In [1]:
import torch
from transformers import BertTokenizer, BertModel
from torch.profiler import profile, record_function, ProfilerActivity
import os

In [2]:
# Load pre-trained tokenizer and model
tokenizer = BertTokenizer.from_pretrained('bert-base-uncased')
model = BertModel.from_pretrained('bert-base-uncased')

# Set the model to evaluation mode (important for consistent behavior and disabling dropout)
model.eval()

# Move model to GPU if available
device = torch.device("cuda" if torch.cuda.is_available() else "cpu")
model.to(device)

print(f"BERT model loaded with {model.config.num_hidden_layers} layers.")
print(f"Model is on device: {device}")

BERT model loaded with 12 layers.
Model is on device: cuda


In [3]:
# Example text
text = "Hello, how are you doing today? This is an example sentence for BERT."

# Tokenize and prepare input tensors
# The `return_tensors='pt'` argument ensures PyTorch tensors are returned.
# `padding='max_length'` and `truncation=True` are important for consistent input size.
inputs = tokenizer(text, return_tensors='pt', padding='max_length', truncation=True, max_length=128)

# Move inputs to the same device as the model
input_ids = inputs['input_ids'].to(device)
attention_mask = inputs['attention_mask'].to(device)
token_type_ids = inputs['token_type_ids'].to(device) if 'token_type_ids' in inputs else None

print(f"Input IDs shape: {input_ids.shape}")
print(f"Attention Mask shape: {attention_mask.shape}")
if token_type_ids is not None:
    print(f"Token Type IDs shape: {token_type_ids.shape}")
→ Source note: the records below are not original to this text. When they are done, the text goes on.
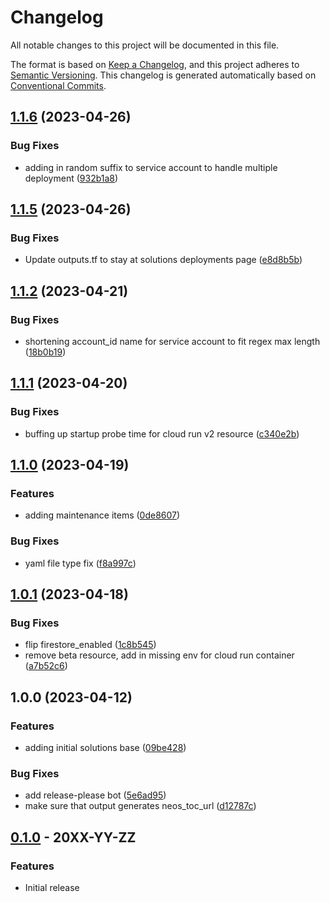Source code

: # Changelog

All notable changes to this project will be documented in this file.

The format is based on
[Keep a Changelog](https://keepachangelog.com/en/1.0.0/),
and this project adheres to
[Semantic Versioning](https://semver.org/spec/v2.0.0.html).
This changelog is generated automatically based on [Conventional Commits](https://www.conventionalcommits.org/en/v1.0.0/).

## [1.1.6](https://github.com/GoogleCloudPlatform/terraform-dynamic-javascript-webapp/compare/v1.1.5...v1.1.6) (2023-04-26)


### Bug Fixes

* adding in random suffix to service account to handle multiple deployment ([932b1a8](https://github.com/GoogleCloudPlatform/terraform-dynamic-javascript-webapp/commit/932b1a89ff5394d37a936d592f6ff0b20bf3c789))

## [1.1.5](https://github.com/GoogleCloudPlatform/terraform-dynamic-javascript-webapp/compare/v1.1.4...v1.1.5) (2023-04-26)


### Bug Fixes

* Update outputs.tf to stay at solutions deployments page ([e8d8b5b](https://github.com/GoogleCloudPlatform/terraform-dynamic-javascript-webapp/commit/e8d8b5b5352d72b92cd8c8033c422c455e3e8552))

## [1.1.2](https://github.com/GoogleCloudPlatform/terraform-dynamic-javascript-webapp/compare/v1.1.1...v1.1.2) (2023-04-21)


### Bug Fixes

* shortening account_id name for service account to fit regex max length ([18b0b19](https://github.com/GoogleCloudPlatform/terraform-dynamic-javascript-webapp/commit/18b0b192346789ebd311b791a63aa0c9b24e8edc))

## [1.1.1](https://github.com/GoogleCloudPlatform/terraform-dynamic-javascript-webapp/compare/v1.1.0...v1.1.1) (2023-04-20)


### Bug Fixes

* buffing up startup probe time for cloud run v2 resource ([c340e2b](https://github.com/GoogleCloudPlatform/terraform-dynamic-javascript-webapp/commit/c340e2bba55151c129074875d91354ec10437c82))

## [1.1.0](https://github.com/GoogleCloudPlatform/terraform-dynamic-javascript-webapp/compare/v1.0.1...v1.1.0) (2023-04-19)


### Features

* adding maintenance items ([0de8607](https://github.com/GoogleCloudPlatform/terraform-dynamic-javascript-webapp/commit/0de8607c038988aa4d3f334700262d3c8556016d))


### Bug Fixes

* yaml file type fix ([f8a997c](https://github.com/GoogleCloudPlatform/terraform-dynamic-javascript-webapp/commit/f8a997c4db05aa538a9c28173111d354f1b33863))

## [1.0.1](https://github.com/GoogleCloudPlatform/terraform-dynamic-javascript-webapp/compare/v1.0.0...v1.0.1) (2023-04-18)


### Bug Fixes

* flip firestore_enabled ([1c8b545](https://github.com/GoogleCloudPlatform/terraform-dynamic-javascript-webapp/commit/1c8b545276c978384812654240a6fcad739a235d))
* remove beta resource, add in missing env for cloud run container ([a7b52c6](https://github.com/GoogleCloudPlatform/terraform-dynamic-javascript-webapp/commit/a7b52c638513631ed2a40bd895aa3525f4918de1))

## 1.0.0 (2023-04-12)


### Features

* adding initial solutions base ([09be428](https://github.com/GoogleCloudPlatform/terraform-dynamic-javascript-webapp/commit/09be428619fe3cdecff81117897fcde2e781c987))


### Bug Fixes

* add release-please bot ([5e6ad95](https://github.com/GoogleCloudPlatform/terraform-dynamic-javascript-webapp/commit/5e6ad95868f5c15576cb21e50a31e3cd88d5f39a))
* make sure that output generates neos_toc_url ([d12787c](https://github.com/GoogleCloudPlatform/terraform-dynamic-javascript-webapp/commit/d12787c718b5068583201eb1afd0b76bf7e3d791))

## [0.1.0](https://github.com/terraform-google-modules/terraform-google-dynamic-javascript-webapp/releases/tag/v0.1.0) - 20XX-YY-ZZ

### Features

- Initial release

[0.1.0]: https://github.com/terraform-google-modules/terraform-google-dynamic-javascript-webapp/releases/tag/v0.1.0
Input IDs shape: torch.Size([1, 128])
Attention Mask shape: torch.Size([1, 128])
Token Type IDs shape: torch.Size([1, 128])


In [5]:
# Define the directory to save the trace file
log_dir = "bert_trace_logs"
os.makedirs(log_dir, exist_ok=True)

print(f"Saving trace file to: {os.path.abspath(log_dir)}")

# Use the profiler context manager
# activities: Specify what to profile (CPU and CUDA activities)
# record_shapes: Records input shapes of operators
# profile_memory: Records memory usage
# with_stack: Records stack information
# schedule: Defines when to start/stop profiling and how to save.
#          Here, `on_trace_ready` is used to save the trace to a file.
with profile(
    activities=[ProfilerActivity.CPU, ProfilerActivity.CUDA],
    schedule=torch.profiler.schedule(wait=1, warmup=1, active=3, repeat=1),
    on_trace_ready=torch.profiler.tensorboard_trace_handler(log_dir),
    record_shapes=True,
    profile_memory=True,
    with_stack=True
) as prof:
    for i in range(5):  # Run a few iterations to capture a meaningful trace
        with record_function("BERT_inference"):
            # Pass inputs to the model.
            # The BertModel returns a BaseModelOutputWithPoolingAndCrossAttentions object.
            # The hidden_states for all layers can be accessed via `output.hidden_states` if `output_hidden_states=True` was passed to from_pretrained.
            # For `BertModel`, by default it only returns the last hidden state and pooled output.
            # To get all hidden states, you'd usually use `BertConfig` and set `output_hidden_states=True`.
            # However, for basic tracing, just running the forward pass is sufficient.
            output = model(input_ids, attention_mask=attention_mask, token_type_ids=token_type_ids)
        prof.step()

print("Profiling complete. Trace files saved.")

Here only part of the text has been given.